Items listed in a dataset
• • •

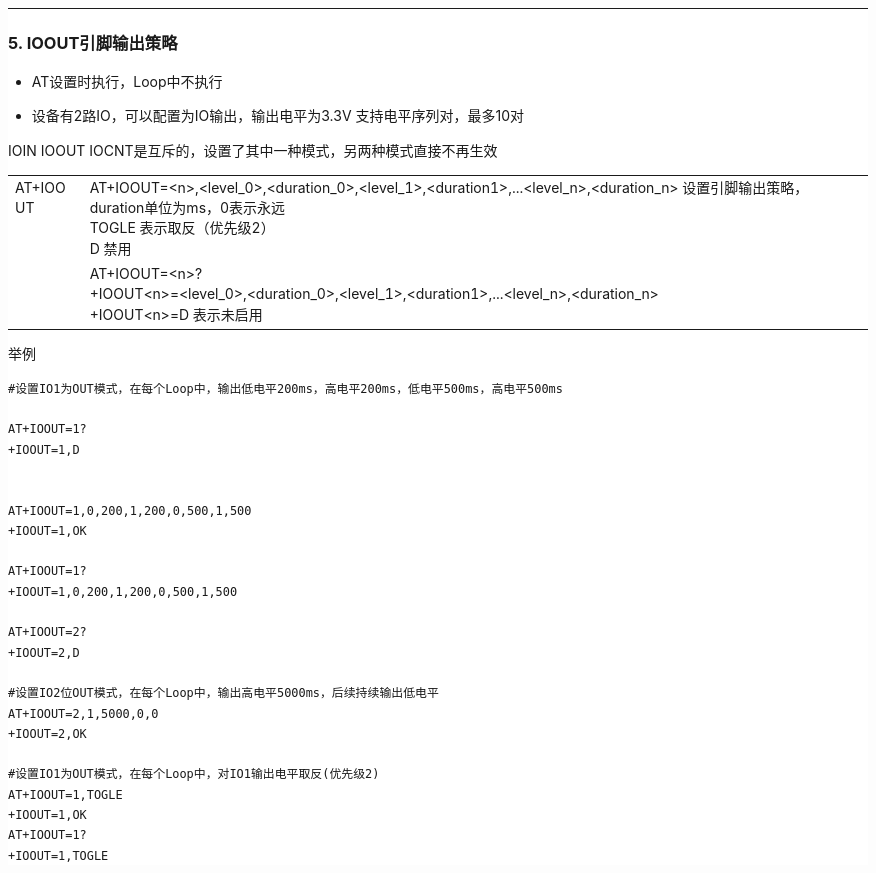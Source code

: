 
--------------------

### 5. IOOUT引脚输出策略

* AT设置时执行，Loop中不执行

* 设备有2路IO，可以配置为IO输出，输出电平为3.3V
  支持电平序列对，最多10对

IOIN IOOUT IOCNT是互斥的，设置了其中一种模式，另两种模式直接不再生效

<table>
    <tr>
        <td rowspan="2">AT+IOOUT<n></td>    
    	 <td>AT+IOOUT=&ltn&gt,&ltlevel_0&gt,&ltduration_0>,&ltlevel_1>,&ltduration1>,...&ltlevel_n>,&ltduration_n> 设置引脚输出策略，duration单位为ms，0表示永远<br>TOGLE 表示取反（优先级2） <br>D 禁用</td> 
    </tr>
    <tr>
        <td>AT+IOOUT=&ltn&gt? <br>+IOOUT&ltn&gt=&ltlevel_0&gt,&ltduration_0&gt,&ltlevel_1&gt,&ltduration1&gt,...&ltlevel_n&gt,&ltduration_n&gt<br>+IOOUT&ltn&gt=D 表示未启用</td> 
    </tr>
</table>




举例

```
#设置IO1为OUT模式，在每个Loop中，输出低电平200ms，高电平200ms，低电平500ms，高电平500ms

AT+IOOUT=1?
+IOOUT=1,D


AT+IOOUT=1,0,200,1,200,0,500,1,500
+IOOUT=1,OK

AT+IOOUT=1?
+IOOUT=1,0,200,1,200,0,500,1,500

AT+IOOUT=2?
+IOOUT=2,D

#设置IO2位OUT模式，在每个Loop中，输出高电平5000ms，后续持续输出低电平
AT+IOOUT=2,1,5000,0,0
+IOOUT=2,OK

#设置IO1为OUT模式，在每个Loop中，对IO1输出电平取反(优先级2)
AT+IOOUT=1,TOGLE
+IOOUT=1,OK
AT+IOOUT=1?
+IOOUT=1,TOGLE
```
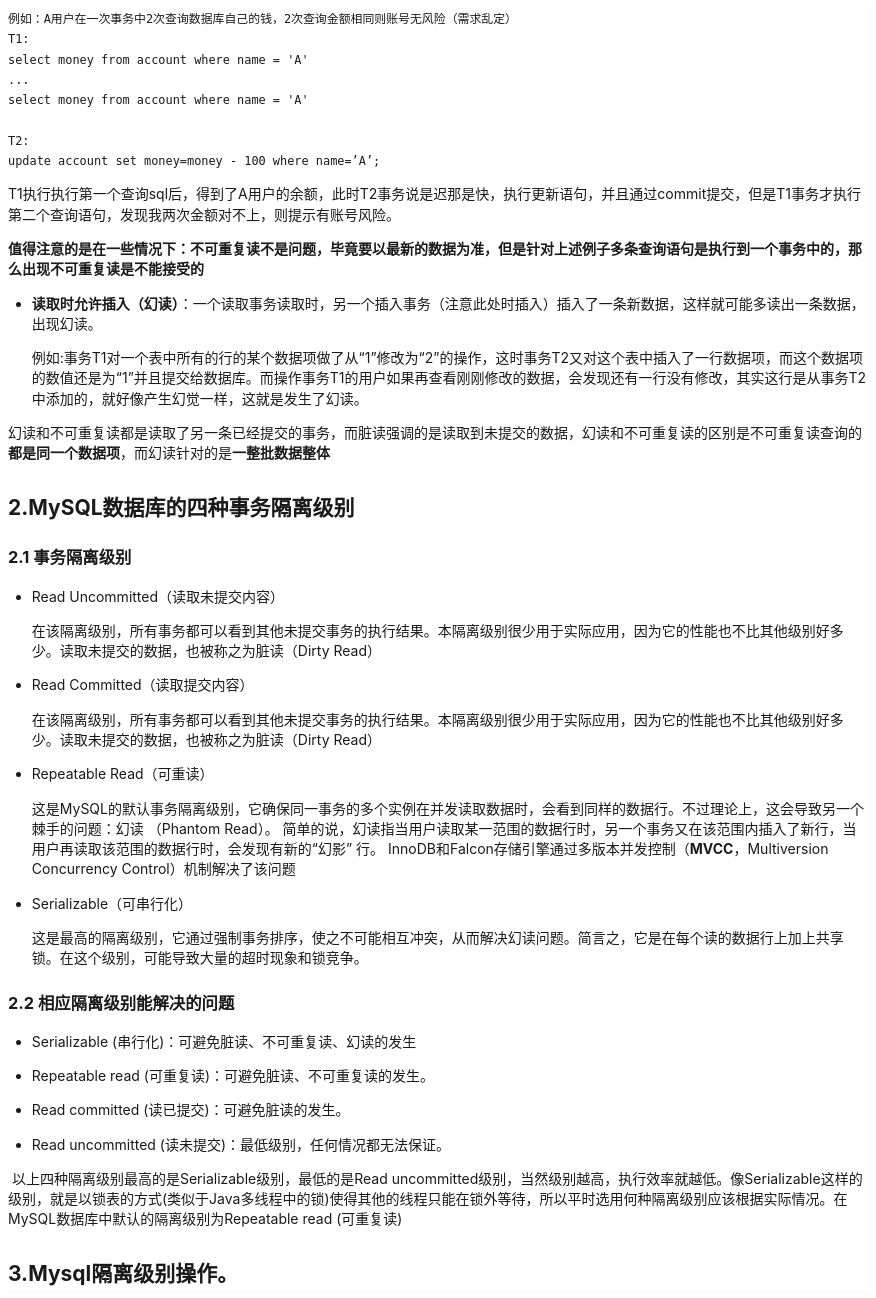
 ```
例如：A用户在一次事务中2次查询数据库自己的钱，2次查询金额相同则账号无风险（需求乱定）
T1:
select money from account where name = 'A'  
...
select money from account where name = 'A'	

T2:
update account set money=money - 100 where name=’A’;
```

​		 T1执行执行第一个查询sql后，得到了A用户的余额，此时T2事务说是迟那是快，执行更新语句，并且通过commit提交，但是T1事务才执行第二个查询语句，发现我两次金额对不上，则提示有账号风险。

​		**值得注意的是在一些情况下：不可重复读不是问题，毕竟要以最新的数据为准，但是针对上述例子多条查询语句是执行到一个事务中的，那么出现不可重复读是不能接受的**

- **读取时允许插入（幻读）**：一个读取事务读取时，另一个插入事务（注意此处时插入）插入了一条新数据，这样就可能多读出一条数据，出现幻读。

  ​		例如:事务T1对一个表中所有的行的某个数据项做了从“1”修改为“2”的操作，这时事务T2又对这个表中插入了一行数据项，而这个数据项的数值还是为“1”并且提交给数据库。而操作事务T1的用户如果再查看刚刚修改的数据，会发现还有一行没有修改，其实这行是从事务T2中添加的，就好像产生幻觉一样，这就是发生了幻读。

幻读和不可重复读都是读取了另一条已经提交的事务，而脏读强调的是读取到未提交的数据，幻读和不可重复读的区别是不可重复读查询的**都是同一个数据项**，而幻读针对的是**一整批数据整体**

## 2.MySQL数据库的四种事务隔离级别

### 2.1 事务隔离级别

- Read Uncommitted（读取未提交内容）

  ​		在该隔离级别，所有事务都可以看到其他未提交事务的执行结果。本隔离级别很少用于实际应用，因为它的性能也不比其他级别好多少。读取未提交的数据，也被称之为脏读（Dirty Read）

- Read Committed（读取提交内容）

  ​		在该隔离级别，所有事务都可以看到其他未提交事务的执行结果。本隔离级别很少用于实际应用，因为它的性能也不比其他级别好多少。读取未提交的数据，也被称之为脏读（Dirty Read）

- Repeatable Read（可重读）

  ​		这是MySQL的默认事务隔离级别，它确保同一事务的多个实例在并发读取数据时，会看到同样的数据行。不过理论上，这会导致另一个棘手的问题：幻读 （Phantom Read）。
  ​       简单的说，幻读指当用户读取某一范围的数据行时，另一个事务又在该范围内插入了新行，当用户再读取该范围的数据行时，会发现有新的“幻影” 行。
  ​       InnoDB和Falcon存储引擎通过多版本并发控制（**MVCC**，Multiversion Concurrency Control）机制解决了该问题

- Serializable（可串行化）

  ​		这是最高的隔离级别，它通过强制事务排序，使之不可能相互冲突，从而解决幻读问题。简言之，它是在每个读的数据行上加上共享锁。在这个级别，可能导致大量的超时现象和锁竞争。

### 2.2 相应隔离级别能解决的问题

- Serializable (串行化)：可避免脏读、不可重复读、幻读的发生

- Repeatable read (可重复读)：可避免脏读、不可重复读的发生。

- Read committed (读已提交)：可避免脏读的发生。

-  Read uncommitted (读未提交)：最低级别，任何情况都无法保证。

  ​		以上四种隔离级别最高的是Serializable级别，最低的是Read uncommitted级别，当然级别越高，执行效率就越低。像Serializable这样的级别，就是以锁表的方式(类似于Java多线程中的锁)使得其他的线程只能在锁外等待，所以平时选用何种隔离级别应该根据实际情况。在MySQL数据库中默认的隔离级别为Repeatable read (可重复读)

## 3.Mysql隔离级别操作。
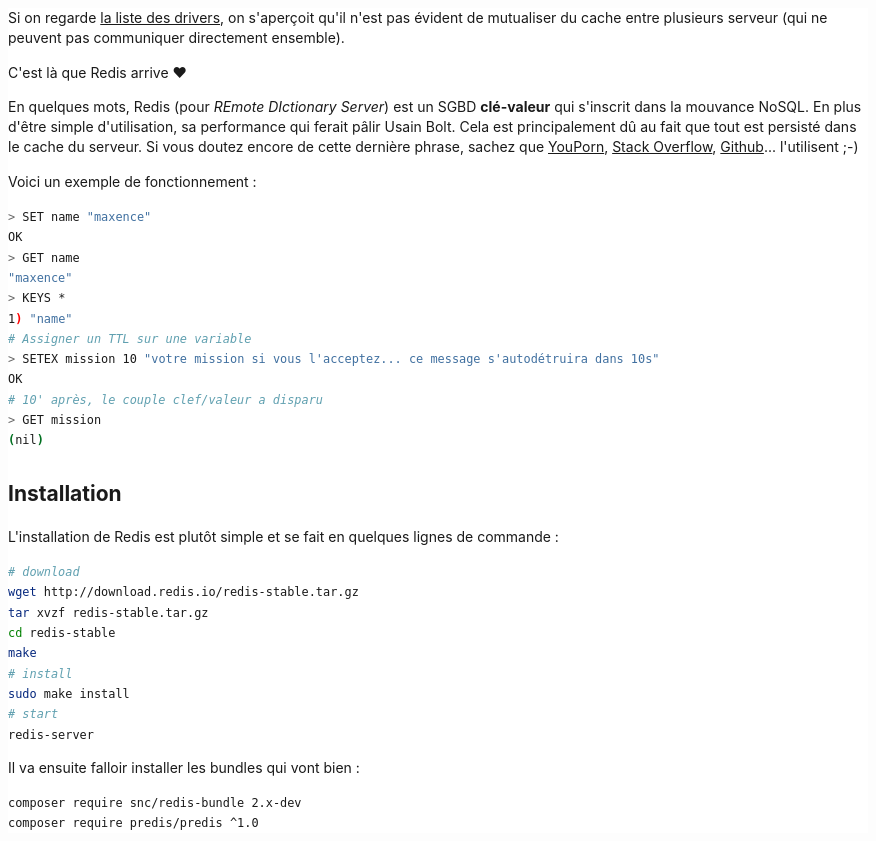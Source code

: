 Si on regarde
[la liste des drivers](http://doctrine-orm.readthedocs.org/en/latest/reference/caching.html#cache-drivers),
on s'aperçoit qu'il n'est pas évident de mutualiser du cache entre plusieurs serveur (qui ne peuvent
pas communiquer directement ensemble).

C'est là que Redis arrive ♥

En quelques mots, Redis (pour _REmote DIctionary Server_) est un SGBD **clé-valeur** qui s'inscrit
dans la mouvance NoSQL. En plus d'être simple d'utilisation, sa performance qui ferait pâlir Usain
Bolt. Cela est principalement dû au fait que tout est persisté dans le cache du serveur. Si vous
doutez encore de cette dernière phrase, sachez que
[YouPorn](http://highscalability.com/blog/2012/4/2/youporn-targeting-200-million-views-a-day-and-beyond.html),
[Stack Overflow](http://nickcraver.com/blog/2016/02/17/stack-overflow-the-architecture-2016-edition/),
[Github](https://github.com/blog/530-how-we-made-github-fast)... l'utilisent ;-)

Voici un exemple de fonctionnement :

```bash
> SET name "maxence"
OK
> GET name
"maxence"
> KEYS *
1) "name"
# Assigner un TTL sur une variable
> SETEX mission 10 "votre mission si vous l'acceptez... ce message s'autodétruira dans 10s"
OK
# 10' après, le couple clef/valeur a disparu
> GET mission
(nil)
```

## Installation

L'installation de Redis est plutôt simple et se fait en quelques lignes de commande :

```bash
# download
wget http://download.redis.io/redis-stable.tar.gz
tar xvzf redis-stable.tar.gz
cd redis-stable
make
# install
sudo make install
# start
redis-server
```

Il va ensuite falloir installer les bundles qui vont bien :

```bash
composer require snc/redis-bundle 2.x-dev
composer require predis/predis ^1.0
```
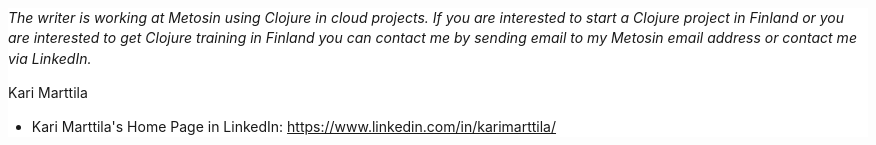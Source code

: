 
*The writer is working at Metosin using Clojure in cloud projects. If you are interested to start a Clojure project in Finland or you are interested to get Clojure training in Finland you can contact me by sending email to my Metosin email address or contact me via LinkedIn.*

Kari Marttila

* Kari Marttila's Home Page in LinkedIn: <https://www.linkedin.com/in/karimarttila/>

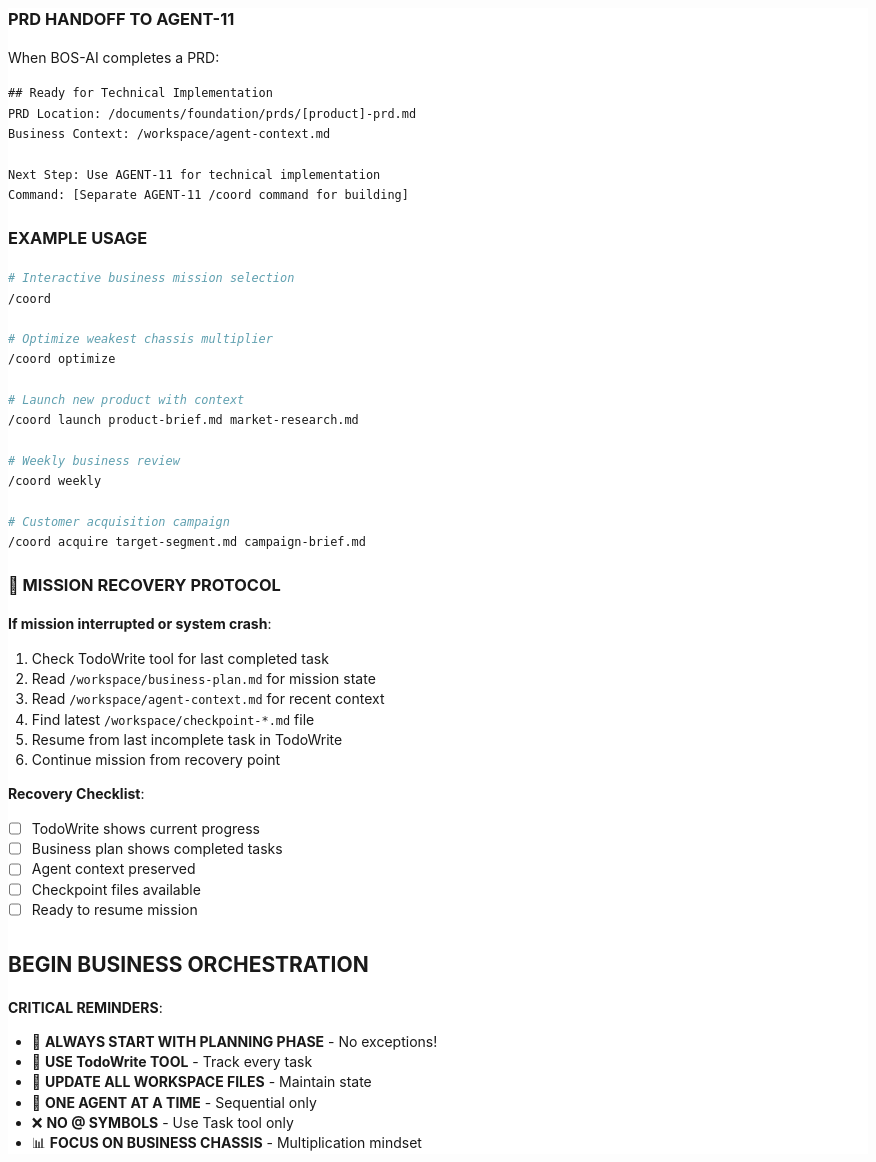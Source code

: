 ### PRD HANDOFF TO AGENT-11

When BOS-AI completes a PRD:
```
## Ready for Technical Implementation
PRD Location: /documents/foundation/prds/[product]-prd.md
Business Context: /workspace/agent-context.md

Next Step: Use AGENT-11 for technical implementation
Command: [Separate AGENT-11 /coord command for building]
```

### EXAMPLE USAGE

```bash
# Interactive business mission selection
/coord

# Optimize weakest chassis multiplier
/coord optimize

# Launch new product with context
/coord launch product-brief.md market-research.md

# Weekly business review
/coord weekly

# Customer acquisition campaign
/coord acquire target-segment.md campaign-brief.md
```

### 🔄 MISSION RECOVERY PROTOCOL

**If mission interrupted or system crash**:
1. Check TodoWrite tool for last completed task
2. Read `/workspace/business-plan.md` for mission state
3. Read `/workspace/agent-context.md` for recent context
4. Find latest `/workspace/checkpoint-*.md` file
5. Resume from last incomplete task in TodoWrite
6. Continue mission from recovery point

**Recovery Checklist**:
- [ ] TodoWrite shows current progress
- [ ] Business plan shows completed tasks
- [ ] Agent context preserved
- [ ] Checkpoint files available
- [ ] Ready to resume mission

## BEGIN BUSINESS ORCHESTRATION

**CRITICAL REMINDERS**: 
- 🚨 **ALWAYS START WITH PLANNING PHASE** - No exceptions!
- 📝 **USE TodoWrite TOOL** - Track every task
- 📁 **UPDATE ALL WORKSPACE FILES** - Maintain state
- 🔄 **ONE AGENT AT A TIME** - Sequential only
- ❌ **NO @ SYMBOLS** - Use Task tool only
- 📊 **FOCUS ON BUSINESS CHASSIS** - Multiplication mindset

• • •

WHAT YOU SHOULD DO: In the reply, give again exactly the lines from the beginning of the entries above through the line with "- Read Uncommitted（读取未提交内容）"; pictures stay out.

YOUR SOLUTION:
Source code

: 
--------------------

### 5. IOOUT引脚输出策略

* AT设置时执行，Loop中不执行

* 设备有2路IO，可以配置为IO输出，输出电平为3.3V
  支持电平序列对，最多10对

IOIN IOOUT IOCNT是互斥的，设置了其中一种模式，另两种模式直接不再生效

<table>
    <tr>
        <td rowspan="2">AT+IOOUT<n></td>    
    	 <td>AT+IOOUT=&ltn&gt,&ltlevel_0&gt,&ltduration_0>,&ltlevel_1>,&ltduration1>,...&ltlevel_n>,&ltduration_n> 设置引脚输出策略，duration单位为ms，0表示永远<br>TOGLE 表示取反（优先级2） <br>D 禁用</td> 
    </tr>
    <tr>
        <td>AT+IOOUT=&ltn&gt? <br>+IOOUT&ltn&gt=&ltlevel_0&gt,&ltduration_0&gt,&ltlevel_1&gt,&ltduration1&gt,...&ltlevel_n&gt,&ltduration_n&gt<br>+IOOUT&ltn&gt=D 表示未启用</td> 
    </tr>
</table>




举例

```
#设置IO1为OUT模式，在每个Loop中，输出低电平200ms，高电平200ms，低电平500ms，高电平500ms

AT+IOOUT=1?
+IOOUT=1,D


AT+IOOUT=1,0,200,1,200,0,500,1,500
+IOOUT=1,OK

AT+IOOUT=1?
+IOOUT=1,0,200,1,200,0,500,1,500

AT+IOOUT=2?
+IOOUT=2,D

#设置IO2位OUT模式，在每个Loop中，输出高电平5000ms，后续持续输出低电平
AT+IOOUT=2,1,5000,0,0
+IOOUT=2,OK

#设置IO1为OUT模式，在每个Loop中，对IO1输出电平取反(优先级2)
AT+IOOUT=1,TOGLE
+IOOUT=1,OK
AT+IOOUT=1?
+IOOUT=1,TOGLE
```
 ```
例如：A用户在一次事务中2次查询数据库自己的钱，2次查询金额相同则账号无风险（需求乱定）
T1:
select money from account where name = 'A'  
...
select money from account where name = 'A'	

T2:
update account set money=money - 100 where name=’A’;
```

​		 T1执行执行第一个查询sql后，得到了A用户的余额，此时T2事务说是迟那是快，执行更新语句，并且通过commit提交，但是T1事务才执行第二个查询语句，发现我两次金额对不上，则提示有账号风险。

​		**值得注意的是在一些情况下：不可重复读不是问题，毕竟要以最新的数据为准，但是针对上述例子多条查询语句是执行到一个事务中的，那么出现不可重复读是不能接受的**

- **读取时允许插入（幻读）**：一个读取事务读取时，另一个插入事务（注意此处时插入）插入了一条新数据，这样就可能多读出一条数据，出现幻读。

  ​		例如:事务T1对一个表中所有的行的某个数据项做了从“1”修改为“2”的操作，这时事务T2又对这个表中插入了一行数据项，而这个数据项的数值还是为“1”并且提交给数据库。而操作事务T1的用户如果再查看刚刚修改的数据，会发现还有一行没有修改，其实这行是从事务T2中添加的，就好像产生幻觉一样，这就是发生了幻读。

幻读和不可重复读都是读取了另一条已经提交的事务，而脏读强调的是读取到未提交的数据，幻读和不可重复读的区别是不可重复读查询的**都是同一个数据项**，而幻读针对的是**一整批数据整体**

## 2.MySQL数据库的四种事务隔离级别

### 2.1 事务隔离级别

- Read Uncommitted（读取未提交内容）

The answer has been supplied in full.